O SUPLÍCIO DOS TÁVORAS
Camilo Castelo Branco chamou ao Marquês de
Pombal “crudelíssimo verdugo”. Sem deixar de ser verdade, trata-se de uma
expressão extremamente redutora da figura de Sebastião José de Carvalho e Melo,
um dos políticos mais visionários que esteve à frente dos destinos de Portugal.
Depois do terramoto que arrasou Lisboa no
dia de Todos-os-Santos de 1755 e destruiu o palácio real, a corte instalou-se
num enorme conjunto de tendas e barracas montadas na Ajuda, no limite da
cidade. O rei receava que o chão voltasse a tremer.
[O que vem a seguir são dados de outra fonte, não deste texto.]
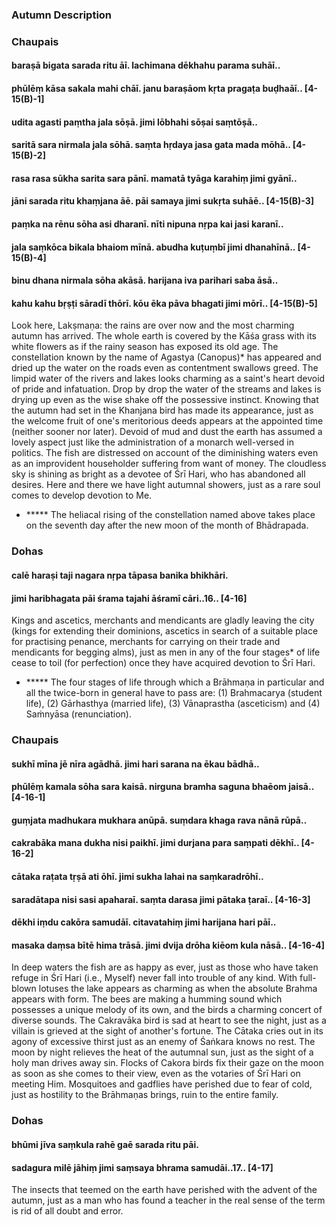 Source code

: ### Autumn Description

### Chaupais

#### baraṣā bigata sarada ritu āī. lachimana dēkhahu parama suhāī..
#### phūlēṃ kāsa sakala mahi chāī. janu baraṣāom kṛta pragaṭa buḍhaāī.. [4-15(B)-1]
#### udita agasti paṃtha jala sōṣā. jimi lōbhahi sōṣai saṃtōṣā..
#### saritā sara nirmala jala sōhā. saṃta hṛdaya jasa gata mada mōhā.. [4-15(B)-2]
#### rasa rasa sūkha sarita sara pānī. mamatā tyāga karahiṃ jimi gyānī..
#### jāni sarada ritu khaṃjana āē. pāi samaya jimi sukṛta suhāē.. [4-15(B)-3]
#### paṃka na rēnu sōha asi dharanī. nīti nipuna nṛpa kai jasi karanī..
#### jala saṃkōca bikala bhaiom mīnā. abudha kuṭuṃbī jimi dhanahīnā.. [4-15(B)-4]
#### binu dhana nirmala sōha akāsā. harijana iva parihari saba āsā..
#### kahu kahu bṛṣṭi sāradī thōrī. kōu ēka pāva bhagati jimi mōrī.. [4-15(B)-5]

Look here, Lakṣmaṇa: the rains are over now and the most charming autumn has arrived. The whole earth is covered by the Kāśa grass with its white flowers as if the rainy season has exposed its old age. The constellation known by the name of Agastya (Canopus)* has appeared and dried up the water on the roads even as contentment swallows greed. The limpid water of the rivers and lakes looks charming as a saint's heart devoid of pride and infatuation. Drop by drop the water of the streams and lakes is drying up even as the wise shake off the possessive instinct. Knowing that the autumn had set in the Khanjana bird has made its appearance, just as the welcome fruit of one's meritorious deeds appears at the appointed time (neither sooner nor later). Devoid of mud and dust the earth has assumed a lovely aspect just like the administration of a monarch well-versed in politics. The fish are distressed on account of the diminishing waters even as an improvident householder suffering from want of money. The cloudless sky is shining as bright as a devotee of Śrī Hari, who has abandoned all desires. Here and there we have light autumnal showers, just as a rare soul comes to develop devotion to Me.

- ***** The heliacal rising of the constellation named above takes place on the seventh day after the new moon of the month of Bhādrapada.

### Dohas

#### calē haraṣi taji nagara nṛpa tāpasa banika bhikhāri.
#### jimi haribhagata pāi śrama tajahi āśramī cāri..16.. [4-16]

Kings and ascetics, merchants and mendicants are gladly leaving the city (kings for extending their dominions, ascetics in search of a suitable place for practising penance, merchants for carrying on their trade and mendicants for begging alms), just as men in any of the four stages* of life cease to toil (for perfection) once they have acquired devotion to Śrī Hari.

- ***** The four stages of life through which a Brāhmaṇa in particular and all the twice-born in general have to pass are: (1) Brahmacarya (student life), (2) Gārhasthya (married life), (3) Vānaprastha (asceticism) and (4) Saṁnyāsa (renunciation).

### Chaupais

#### sukhī mīna jē nīra agādhā. jimi hari sarana na ēkau bādhā..
#### phūlēṃ kamala sōha sara kaisā. nirguna bramha saguna bhaēom jaisā.. [4-16-1]
#### guṃjata madhukara mukhara anūpā. suṃdara khaga rava nānā rūpā..
#### cakrabāka mana dukha nisi paikhī. jimi durjana para saṃpati dēkhī.. [4-16-2]
#### cātaka raṭata tṛṣā ati ōhī. jimi sukha lahai na saṃkaradrōhī..
#### saradātapa nisi sasi apaharaī. saṃta darasa jimi pātaka ṭaraī.. [4-16-3]
#### dēkhi iṃdu cakōra samudāī. citavatahiṃ jimi harijana hari pāī..
#### masaka daṃsa bītē hima trāsā. jimi dvija drōha kiēom kula nāsā.. [4-16-4]

In deep waters the fish are as happy as ever, just as those who have taken refuge in Śrī Hari (i.e., Myself) never fall into trouble of any kind. With full-blown lotuses the lake appears as charming as when the absolute Brahma appears with form. The bees are making a humming sound which possesses a unique melody of its own, and the birds a charming concert of diverse sounds. The Cakravāka bird is sad at heart to see the night, just as a villain is grieved at the sight of another's fortune. The Cātaka cries out in its agony of excessive thirst just as an enemy of Śaṅkara knows no rest. The moon by night relieves the heat of the autumnal sun, just as the sight of a holy man drives away sin. Flocks of Cakora birds fix their gaze on the moon as soon as she comes to their view, even as the votaries of Śrī Hari on meeting Him. Mosquitoes and gadflies have perished due to fear of cold, just as hostility to the Brāhmaṇas brings, ruin to the entire family.

### Dohas

#### bhūmi jīva saṃkula rahē gaē sarada ritu pāi.
#### sadagura milē jāhiṃ jimi saṃsaya bhrama samudāi..17.. [4-17]

The insects that teemed on the earth have perished with the advent of the autumn, just as a man who has found a teacher in the real sense of the term is rid of all doubt and error.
Se caíssem, as tendas
representariam pouco perigo para os seus ocupantes. O acampamento, com recheio
luxuoso, alojava o governo e centrava a vida social do Reino.
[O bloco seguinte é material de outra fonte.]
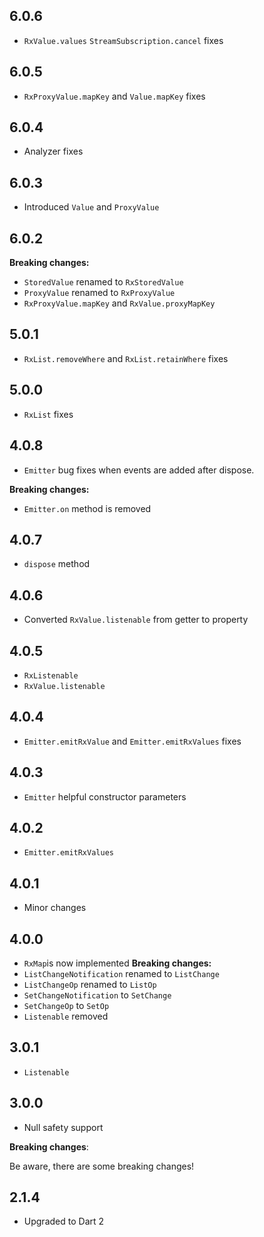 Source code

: ## 6.0.6

+ `RxValue.values` `StreamSubscription.cancel` fixes

## 6.0.5

+ `RxProxyValue.mapKey` and `Value.mapKey` fixes

## 6.0.4

+ Analyzer fixes

## 6.0.3

+ Introduced `Value` and `ProxyValue`

## 6.0.2

**Breaking changes:**

+ `StoredValue` renamed to `RxStoredValue`
+ `ProxyValue` renamed to `RxProxyValue`
+ `RxProxyValue.mapKey` and `RxValue.proxyMapKey`

## 5.0.1

+ `RxList.removeWhere` and `RxList.retainWhere` fixes

## 5.0.0

+ `RxList` fixes

## 4.0.8

+ `Emitter` bug fixes when events are added after dispose.

**Breaking changes:**

+ `Emitter.on` method is removed

## 4.0.7

+ `dispose` method

## 4.0.6

+ Converted `RxValue.listenable` from getter to property

## 4.0.5

+ `RxListenable`
+ `RxValue.listenable`

## 4.0.4

+ `Emitter.emitRxValue` and `Emitter.emitRxValues` fixes

## 4.0.3

+ `Emitter` helpful constructor parameters

## 4.0.2

+ `Emitter.emitRxValues`

## 4.0.1

+ Minor changes

## 4.0.0

+ `RxMap`is now implemented
  **Breaking changes:**
+ `ListChangeNotification` renamed to `ListChange`
+ `ListChangeOp` renamed to `ListOp`
+ `SetChangeNotification` to `SetChange`
+ `SetChangeOp` to `SetOp`
+ `Listenable` removed

## 3.0.1

+ `Listenable`

## 3.0.0

+ Null safety support

**Breaking changes**:

Be aware, there are some breaking changes!

## 2.1.4

+ Upgraded to Dart 2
O pretexto para o Processo dos Távoras foi
a suposta tentativa de assassinato do rei D. José. Nunca ficou provada a
existência de um atentado contra o rei. Houve quem dissesse que os disparos se
dirigiam a um certo capitão Pedro Teixeira que andava desaguisado com o Duque
de Aveiro.
D. José casara com uma princesa espanhola,
Mariana Vitória de Bourbon, e gerara quatro filhas. Tinha também uma amante,
Teresa Leonor, esposa de Luís Bernardo de Távora.
Na noite de 3 de setembro de 1758, D. José
regressava incógnito de um encontro com a amante. A sua carruagem foi atacada
por três homens que fizeram vários disparos sobre os seus ocupantes. O rei foi
ferido num braço e o cocheiro foi atingido com alguma gravidade.
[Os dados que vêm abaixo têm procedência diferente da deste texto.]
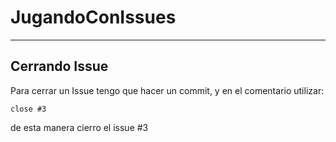 # JugandoConIssues

---

## Cerrando Issue

Para cerrar un Issue tengo que hacer un commit, y en el comentario utilizar:

`close #3`

de esta manera cierro el issue #3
O Marquês de Pombal aproveitou-se
rapidamente da situação. Os Távoras eram uma das famílias mais poderosas de
Portugal, com ligações às casas de Aveiro, Alorna, Cadaval e S. Vicente. A
marquesa Leonor de Távora detestava Sebastião José que, a seu ver, não passava
de um novo-rico sem educação. O seu marido, Francisco de Assis, era conde de
Alvor e antigo vice-rei da Índia.
A alta nobreza e o rei davam-se mal. Muitos
fidalgos culpavam o soberano pela confiança depositada no seu valido. Por outro
lado, como José não tinha um filho varão, o Duque de Aveiro, primeiro fidalgo
do Reino, poderia eventualmente suceder-lhe. Contudo, a rivalidade entre as
casas de Aveiro e de Bragança era antiga.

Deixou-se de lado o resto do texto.